Exercise
Working from the entries below, tally each line that holds "data". Give the tally and nothing else.

____________

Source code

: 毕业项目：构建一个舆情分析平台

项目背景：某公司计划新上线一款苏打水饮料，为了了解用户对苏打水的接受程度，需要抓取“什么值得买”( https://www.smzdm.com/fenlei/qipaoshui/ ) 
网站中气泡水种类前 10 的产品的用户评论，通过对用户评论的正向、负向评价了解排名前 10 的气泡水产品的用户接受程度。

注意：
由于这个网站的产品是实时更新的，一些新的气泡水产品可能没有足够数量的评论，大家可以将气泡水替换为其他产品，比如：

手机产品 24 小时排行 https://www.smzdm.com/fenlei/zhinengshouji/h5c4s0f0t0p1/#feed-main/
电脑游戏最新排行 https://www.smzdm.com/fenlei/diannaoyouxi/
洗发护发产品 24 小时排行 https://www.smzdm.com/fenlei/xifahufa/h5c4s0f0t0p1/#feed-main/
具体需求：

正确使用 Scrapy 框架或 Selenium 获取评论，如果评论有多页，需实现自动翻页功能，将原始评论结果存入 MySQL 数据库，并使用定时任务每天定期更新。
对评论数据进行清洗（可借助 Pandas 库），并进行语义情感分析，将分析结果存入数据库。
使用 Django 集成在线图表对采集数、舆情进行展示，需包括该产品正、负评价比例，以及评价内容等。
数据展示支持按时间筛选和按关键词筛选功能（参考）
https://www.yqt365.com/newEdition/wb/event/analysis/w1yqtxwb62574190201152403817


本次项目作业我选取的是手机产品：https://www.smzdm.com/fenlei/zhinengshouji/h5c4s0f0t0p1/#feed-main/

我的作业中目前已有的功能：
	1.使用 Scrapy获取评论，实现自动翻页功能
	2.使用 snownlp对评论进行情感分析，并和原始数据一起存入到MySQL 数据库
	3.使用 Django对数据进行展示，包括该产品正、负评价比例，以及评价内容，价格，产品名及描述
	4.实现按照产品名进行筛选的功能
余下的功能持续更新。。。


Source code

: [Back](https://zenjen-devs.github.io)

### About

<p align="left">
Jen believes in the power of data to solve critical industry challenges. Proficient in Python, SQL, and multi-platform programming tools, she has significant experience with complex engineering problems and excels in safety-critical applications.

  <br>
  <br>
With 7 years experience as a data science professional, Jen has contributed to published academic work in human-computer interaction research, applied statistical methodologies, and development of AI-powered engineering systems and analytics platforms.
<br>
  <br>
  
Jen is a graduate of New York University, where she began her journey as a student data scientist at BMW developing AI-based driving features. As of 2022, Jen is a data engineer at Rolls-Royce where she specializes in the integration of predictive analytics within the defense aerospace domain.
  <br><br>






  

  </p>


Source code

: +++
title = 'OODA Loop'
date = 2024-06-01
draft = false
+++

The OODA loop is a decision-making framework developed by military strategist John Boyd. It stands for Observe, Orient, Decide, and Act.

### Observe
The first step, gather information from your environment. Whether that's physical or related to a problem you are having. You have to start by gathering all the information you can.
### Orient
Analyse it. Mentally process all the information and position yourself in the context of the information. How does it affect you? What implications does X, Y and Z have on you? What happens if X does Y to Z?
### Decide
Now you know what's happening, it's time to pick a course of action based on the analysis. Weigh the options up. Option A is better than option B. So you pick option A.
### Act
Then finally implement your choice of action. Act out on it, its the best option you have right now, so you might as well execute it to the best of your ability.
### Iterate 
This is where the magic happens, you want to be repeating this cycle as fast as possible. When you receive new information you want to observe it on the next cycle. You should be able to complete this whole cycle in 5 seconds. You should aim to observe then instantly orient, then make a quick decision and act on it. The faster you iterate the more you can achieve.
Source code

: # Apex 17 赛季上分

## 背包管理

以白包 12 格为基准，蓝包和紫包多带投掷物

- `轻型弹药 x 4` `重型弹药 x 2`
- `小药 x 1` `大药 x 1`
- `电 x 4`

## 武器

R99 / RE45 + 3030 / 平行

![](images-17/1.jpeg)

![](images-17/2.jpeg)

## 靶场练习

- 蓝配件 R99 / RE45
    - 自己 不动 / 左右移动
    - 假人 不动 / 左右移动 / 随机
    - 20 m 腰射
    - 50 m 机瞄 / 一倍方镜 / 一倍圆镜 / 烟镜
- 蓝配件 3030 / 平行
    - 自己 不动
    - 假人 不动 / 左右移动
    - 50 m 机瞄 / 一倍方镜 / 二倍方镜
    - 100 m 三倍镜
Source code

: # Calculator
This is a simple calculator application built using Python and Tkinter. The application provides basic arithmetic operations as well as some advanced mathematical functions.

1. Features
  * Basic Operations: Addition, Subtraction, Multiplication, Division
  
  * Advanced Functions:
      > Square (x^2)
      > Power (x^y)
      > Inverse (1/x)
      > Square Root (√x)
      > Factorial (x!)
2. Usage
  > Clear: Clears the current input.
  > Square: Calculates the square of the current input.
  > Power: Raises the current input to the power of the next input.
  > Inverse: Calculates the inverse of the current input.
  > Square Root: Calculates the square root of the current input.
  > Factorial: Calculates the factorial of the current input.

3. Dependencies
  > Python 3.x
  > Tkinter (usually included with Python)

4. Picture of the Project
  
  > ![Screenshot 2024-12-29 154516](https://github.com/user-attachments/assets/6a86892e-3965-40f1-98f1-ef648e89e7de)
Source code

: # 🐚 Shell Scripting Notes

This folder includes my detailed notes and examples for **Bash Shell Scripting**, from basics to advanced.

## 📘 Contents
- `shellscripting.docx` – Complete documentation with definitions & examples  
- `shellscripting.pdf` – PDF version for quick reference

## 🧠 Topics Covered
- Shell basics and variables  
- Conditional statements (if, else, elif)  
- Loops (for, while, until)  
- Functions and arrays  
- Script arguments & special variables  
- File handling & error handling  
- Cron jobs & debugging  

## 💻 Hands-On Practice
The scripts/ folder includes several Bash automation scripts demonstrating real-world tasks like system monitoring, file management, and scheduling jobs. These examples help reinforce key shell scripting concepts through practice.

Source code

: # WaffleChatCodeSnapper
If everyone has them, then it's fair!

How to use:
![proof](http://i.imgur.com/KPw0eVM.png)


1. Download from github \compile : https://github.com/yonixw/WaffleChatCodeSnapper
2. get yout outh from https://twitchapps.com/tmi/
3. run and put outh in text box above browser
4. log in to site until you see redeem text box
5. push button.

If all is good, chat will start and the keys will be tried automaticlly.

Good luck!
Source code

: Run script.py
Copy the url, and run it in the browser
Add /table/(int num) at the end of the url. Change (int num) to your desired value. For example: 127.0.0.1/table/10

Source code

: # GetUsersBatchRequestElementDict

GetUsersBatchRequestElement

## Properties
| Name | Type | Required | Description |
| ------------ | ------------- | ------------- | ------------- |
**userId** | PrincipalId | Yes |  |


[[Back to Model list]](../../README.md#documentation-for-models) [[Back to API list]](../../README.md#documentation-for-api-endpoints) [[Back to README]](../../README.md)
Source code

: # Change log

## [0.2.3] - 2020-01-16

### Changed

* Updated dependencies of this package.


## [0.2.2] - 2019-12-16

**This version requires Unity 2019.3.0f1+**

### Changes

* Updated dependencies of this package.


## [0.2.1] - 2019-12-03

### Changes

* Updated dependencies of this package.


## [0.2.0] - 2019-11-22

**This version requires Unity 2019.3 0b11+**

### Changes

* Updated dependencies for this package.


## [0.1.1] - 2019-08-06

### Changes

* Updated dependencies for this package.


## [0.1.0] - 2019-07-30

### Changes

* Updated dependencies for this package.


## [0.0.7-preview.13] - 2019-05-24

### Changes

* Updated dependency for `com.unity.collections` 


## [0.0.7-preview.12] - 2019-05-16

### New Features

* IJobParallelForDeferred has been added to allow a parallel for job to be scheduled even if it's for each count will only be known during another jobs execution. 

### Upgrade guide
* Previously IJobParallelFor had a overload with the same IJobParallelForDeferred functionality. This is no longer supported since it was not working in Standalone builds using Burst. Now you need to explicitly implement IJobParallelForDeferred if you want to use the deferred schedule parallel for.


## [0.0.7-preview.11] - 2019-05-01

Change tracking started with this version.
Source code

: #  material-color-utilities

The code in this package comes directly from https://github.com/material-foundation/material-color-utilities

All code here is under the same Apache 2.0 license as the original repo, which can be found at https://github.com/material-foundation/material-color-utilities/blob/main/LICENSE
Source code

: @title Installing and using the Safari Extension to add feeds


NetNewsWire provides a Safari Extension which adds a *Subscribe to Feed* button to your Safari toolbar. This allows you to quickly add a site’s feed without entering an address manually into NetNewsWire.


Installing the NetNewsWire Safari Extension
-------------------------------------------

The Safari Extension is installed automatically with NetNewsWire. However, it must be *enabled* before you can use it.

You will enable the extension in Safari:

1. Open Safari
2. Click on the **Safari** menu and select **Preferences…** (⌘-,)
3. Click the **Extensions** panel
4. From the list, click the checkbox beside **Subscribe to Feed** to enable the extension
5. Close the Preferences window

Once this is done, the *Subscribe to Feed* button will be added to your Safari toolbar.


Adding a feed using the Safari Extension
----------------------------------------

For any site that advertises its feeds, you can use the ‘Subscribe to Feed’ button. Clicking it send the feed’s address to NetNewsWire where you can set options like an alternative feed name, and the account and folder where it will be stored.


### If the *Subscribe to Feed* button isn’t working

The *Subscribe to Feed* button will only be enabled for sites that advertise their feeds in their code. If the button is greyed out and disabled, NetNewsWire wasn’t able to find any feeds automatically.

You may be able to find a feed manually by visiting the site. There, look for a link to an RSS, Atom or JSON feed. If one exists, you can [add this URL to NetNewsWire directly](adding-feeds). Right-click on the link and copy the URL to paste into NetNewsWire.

____________

Task answer
3